Keyword advertising e contraffazione di marchio
Si può usare come keyword una parola corrispondente al marchio altrui ?
Negli ultimi anni si sono intensificate le pronunce della Corte di Giustizia dell’Unione Europea e dei tribunali nazionali in tema diritto industriale relativamente alla contraffazione di marchio e concorrenza sleale per l’uso di segni distintivi di terzi come keyword advertising, nell’ottica di SEO, marketing e in generale di promozione pubblicitaria di un’attività commerciale.

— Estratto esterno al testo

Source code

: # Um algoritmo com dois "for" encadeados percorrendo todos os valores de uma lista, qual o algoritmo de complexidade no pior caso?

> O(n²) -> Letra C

Tra queste vale la pena ricordare le più note pronunce della Corte di Giustizia dell’Unione Europea rese nelle cause Google vs Luis Vuitton UE, Portakabin, L’Orèal vs eBay e Interflora. Cause che sono state ampiamente dibattute negli scritti che si occupano di proprietà intelletuale.
Le problematiche che tali pronunce hanno trattato, e che tutt’ora sollevano, riguardano la possibilità di configurare una contraffazione in ipotesi di suo del marchio altrui in funzione di meta-tag, keyword o nome a dominio, nonché nella responsabilizzazione di coloro che consentono tali usi, come Google che offre il servizio di AdWords.
Volendo solo sensibilizzare sull’argomento, si sottolinea che è consolidato quell’indirizzo secondo cui costituisce contraffazione di marchio l’uso dello stesso come keyword o meta-tag da parte di soggetto non autorizzato, qualora però tale uso possa compromettere una delle funzioni del marchio: provenienza, investimento e pubblicità.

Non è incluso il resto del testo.